ACTIVITY » Scan the records and identify every line in which the string "projects" occurs, then return those lines.
** Opening EXTRACTED MATERIAL block **
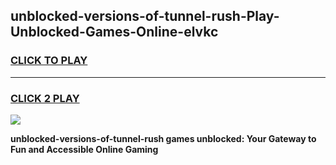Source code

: 
## unblocked-versions-of-tunnel-rush-Play-Unblocked-Games-Online-elvkc
<h3>
<a href="https://premium76.site?title=unblocked-versions-of-tunnel-rush&ref=25A">CLICK TO PLAY</a></h3>
<hr>

<h3>
<a href="https://premium76.site?title=unblocked-versions-of-tunnel-rush&ref=25A">CLICK 2 PLAY</a>
  
</h3>

<a href="https://premium76.site?title=unblocked-versions-of-tunnel-rush&ref=25A"><img src="https://clearcache.store/games.png"></a>


**unblocked-versions-of-tunnel-rush games unblocked: Your Gateway to Fun and Accessible Online Gaming**
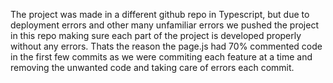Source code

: The project was made in a different github repo in Typescript, but due to deployment errors and other many unfamiliar errors we pushed the project in this repo making sure each part of the project is developed properly without any errors. Thats the reason the page.js had 70% commented code in the first few commits as we were commiting each feature at a time and removing the unwanted code and taking care of errors each commit.
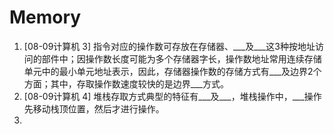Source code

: Memory
=================
1. [08-09计算机 3] 指令对应的操作数可存放在存储器、___及___这3种按地址访问的部件中；因操作数长度可能为多个存储器字长，操作数地址常用连续存储单元中的最小单元地址表示，因此，存储器操作数的存储方式有___及边界2个方面；其中，存取操作数速度较快的是边界___方式。
2. [08-09计算机 4] 堆栈存取方式典型的特征有___及___，堆栈操作中，___操作先移动栈顶位置，然后才进行操作。
3. 
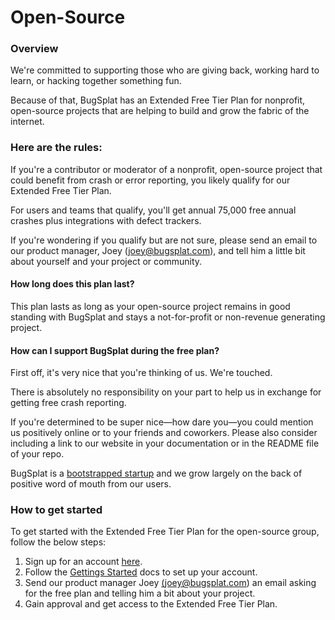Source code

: # Open-Source

### Overview

We're committed to supporting those who are giving back, working hard to learn, or hacking together something fun.

Because of that, BugSplat has an Extended Free Tier Plan for nonprofit, open-source projects that are helping to build and grow the fabric of the internet. 

### Here are the rules:

If you're a contributor or moderator of a nonprofit, open-source project that could benefit from crash or error reporting, you likely qualify for our Extended Free Tier Plan.

For users and teams that qualify, you'll get annual 75,000 free annual crashes plus integrations with defect trackers.

If you're wondering if you qualify but are not sure, please send an email to our product manager, Joey \(joey@bugsplat.com\), and tell him a little bit about yourself and your project or community.

#### How long does this plan last?

This plan lasts as long as your open-source project remains in good standing with BugSplat and stays a not-for-profit or non-revenue generating project.

#### How can I support BugSplat during the free plan?

First off, it's very nice that you're thinking of us. We're touched. 

There is absolutely no responsibility on your part to help us in exchange for getting free crash reporting.  

If you're determined to be super nice—how dare you—you could mention us positively online or to your friends and coworkers. Please also consider including a link to our website in your documentation or in the README file of your repo.

BugSplat is a [bootstrapped startup](https://www.bugsplat.com/about/) and we grow largely on the back of positive word of mouth from our users.

### How to get started

To get started with the Extended Free Tier Plan for the open-source group, follow the below steps: 

1. Sign up for an account [here](https://app.bugsplat.com/v2/sign-up).
2. Follow the [Gettings Started](../../../introduction/getting-started/) docs to set up your account.
3. Send our product manager Joey [\(joey@bugsplat.com](mailto:joey@bugsplat.com)\) an email asking for the free plan and telling him a bit about your project.
4. Gain approval and get access to the Extended Free Tier Plan. 

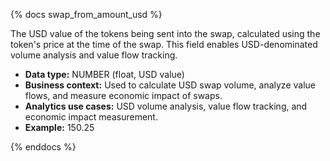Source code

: {% docs swap_from_amount_usd %}

The USD value of the tokens being sent into the swap, calculated using the token's price at the time of the swap. This field enables USD-denominated volume analysis and value flow tracking.

- **Data type:** NUMBER (float, USD value)
- **Business context:** Used to calculate USD swap volume, analyze value flows, and measure economic impact of swaps.
- **Analytics use cases:** USD volume analysis, value flow tracking, and economic impact measurement.
- **Example:** 150.25

{% enddocs %} 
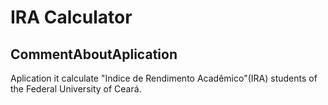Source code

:# IRA Calculator
CommentAboutAplication 
-------------------------------
Aplication it calculate "Indice de Rendimento Acadêmico"(IRA) students of the Federal University of Ceará.

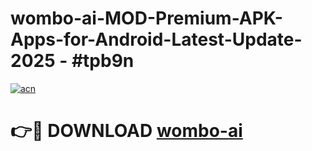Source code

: # wombo-ai-MOD-Premium-APK-Apps-for-Android-Latest-Update- 2025 - #tpb9n

[![acn](https://github.com/user-attachments/assets/0f9c940e-d8b0-45ae-aac7-cd30a18b3e1c)](https://app.mediaupload.pro?title=wombo-ai&ref=20-F)

# 👉🔴 DOWNLOAD [wombo-ai](https://app.mediaupload.pro?title=wombo-ai&ref=20-F)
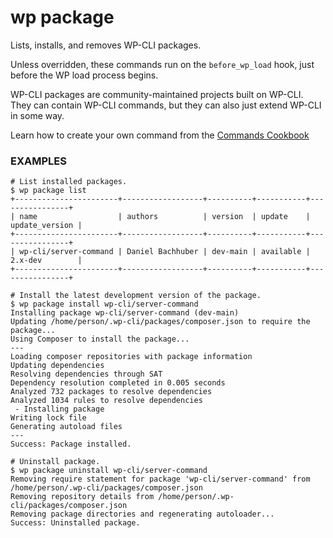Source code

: # wp package

Lists, installs, and removes WP-CLI packages.

Unless overridden, these commands run on the `before_wp_load` hook, just before the WP load process begins.

WP-CLI packages are community-maintained projects built on WP-CLI. They can contain WP-CLI commands, but they can also just extend WP-CLI in some way.

Learn how to create your own command from the
[Commands Cookbook](https://make.wordpress.org/cli/handbook/guides/commands-cookbook/)

### EXAMPLES

    # List installed packages.
    $ wp package list
    +-----------------------+------------------+----------+-----------+----------------+
    | name                  | authors          | version  | update    | update_version |
    +-----------------------+------------------+----------+-----------+----------------+
    | wp-cli/server-command | Daniel Bachhuber | dev-main | available | 2.x-dev        |
    +-----------------------+------------------+----------+-----------+----------------+

    # Install the latest development version of the package.
    $ wp package install wp-cli/server-command
    Installing package wp-cli/server-command (dev-main)
    Updating /home/person/.wp-cli/packages/composer.json to require the package...
    Using Composer to install the package...
    ---
    Loading composer repositories with package information
    Updating dependencies
    Resolving dependencies through SAT
    Dependency resolution completed in 0.005 seconds
    Analyzed 732 packages to resolve dependencies
    Analyzed 1034 rules to resolve dependencies
     - Installing package
    Writing lock file
    Generating autoload files
    ---
    Success: Package installed.

    # Uninstall package.
    $ wp package uninstall wp-cli/server-command
    Removing require statement for package 'wp-cli/server-command' from /home/person/.wp-cli/packages/composer.json
    Removing repository details from /home/person/.wp-cli/packages/composer.json
    Removing package directories and regenerating autoloader...
    Success: Uninstalled package.


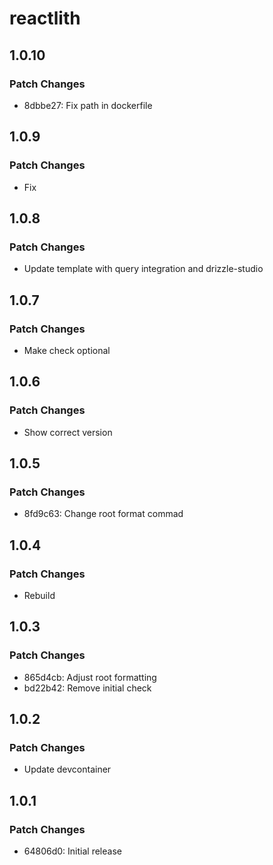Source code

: # reactlith

## 1.0.10

### Patch Changes

- 8dbbe27: Fix path in dockerfile

## 1.0.9

### Patch Changes

- Fix

## 1.0.8

### Patch Changes

- Update template with query integration and drizzle-studio

## 1.0.7

### Patch Changes

- Make check optional

## 1.0.6

### Patch Changes

- Show correct version

## 1.0.5

### Patch Changes

- 8fd9c63: Change root format commad

## 1.0.4

### Patch Changes

- Rebuild

## 1.0.3

### Patch Changes

- 865d4cb: Adjust root formatting
- bd22b42: Remove initial check

## 1.0.2

### Patch Changes

- Update devcontainer

## 1.0.1

### Patch Changes

- 64806d0: Initial release
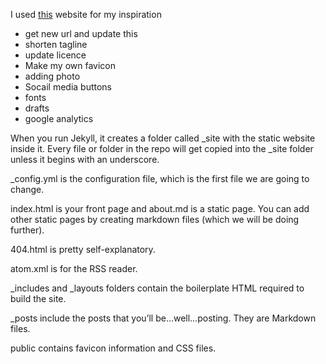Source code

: I used [this](https://nikinath.github.io/build-blog-using-github-jekyll) website for my inspiration

- get new url and update this
- shorten tagline
- update licence
- Make my own favicon
- adding photo
- Socail media buttons
- fonts
- drafts
- google analytics


When you run Jekyll, it creates a folder called \_site with the static website inside it. Every file or folder in the repo will get copied into the \_site folder unless it begins with an underscore.

\_config.yml is the configuration file, which is the first file we are going to change.

index.html is your front page and about.md is a static page. You can add other static pages by creating markdown files (which we will be doing further).

404.html is pretty self-explanatory.

atom.xml is for the RSS reader.

\_includes and \_layouts folders contain the boilerplate HTML required to build the site.

\_posts include the posts that you’ll be…well…posting. They are Markdown files.

public contains favicon information and CSS files.
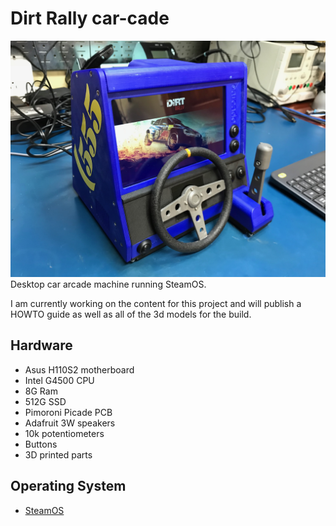 # Dirt Rally car-cade
![assembled](enclosure/photos/IMG_3182.jpg "Assembled carcade")
Desktop car arcade machine running SteamOS. 

I am currently working on the content for this project and will publish a HOWTO guide as well as all of the 3d models for the build.


## Hardware
* Asus H110S2 motherboard
* Intel G4500 CPU
* 8G Ram
* 512G SSD
* Pimoroni Picade PCB
* Adafruit 3W speakers
* 10k potentiometers
* Buttons
* 3D printed parts

## Operating System
* [SteamOS](http://store.steampowered.com/steamos/buildyourown)
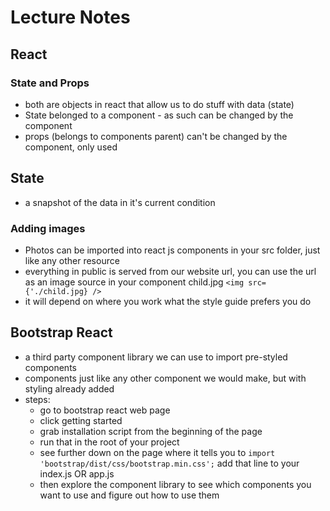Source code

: # Lecture Notes

## React
### State and Props
- both are objects in react that allow us to do stuff with data (state)
- State belonged to a component - as such can be changed by the component
- props (belongs to components parent) can't be changed by the component, only used

## State
- a snapshot of the data in it's current condition

### Adding images
- Photos can be imported into react js components in your src folder, just like any other resource
- everything in public is served from our website url, you can use the url as an image source in your component child.jpg `<img src={'./child.jpg} />`
- it will depend on where you work what the style guide prefers you do

## Bootstrap React
- a third party component library we can use to import pre-styled components
- components just like any other component we would make, but with styling already added
- steps:
    - go to bootstrap react web page
    - click getting started
    - grab installation script from the beginning of the page
    - run that in the root of your project
    - see further down on the page where it tells you to `import 'bootstrap/dist/css/bootstrap.min.css';` add that line to your index.js OR app.js
    - then explore the component library to see which components you want to use and figure out how to use them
** Closing EXTRACTED MATERIAL block **
EXERCISE SOLUTION »
Because of that, BugSplat has an Extended Free Tier Plan for nonprofit, open-source projects that are helping to build and grow the fabric of the internet. 
WP-CLI packages are community-maintained projects built on WP-CLI. They can contain WP-CLI commands, but they can also just extend WP-CLI in some way.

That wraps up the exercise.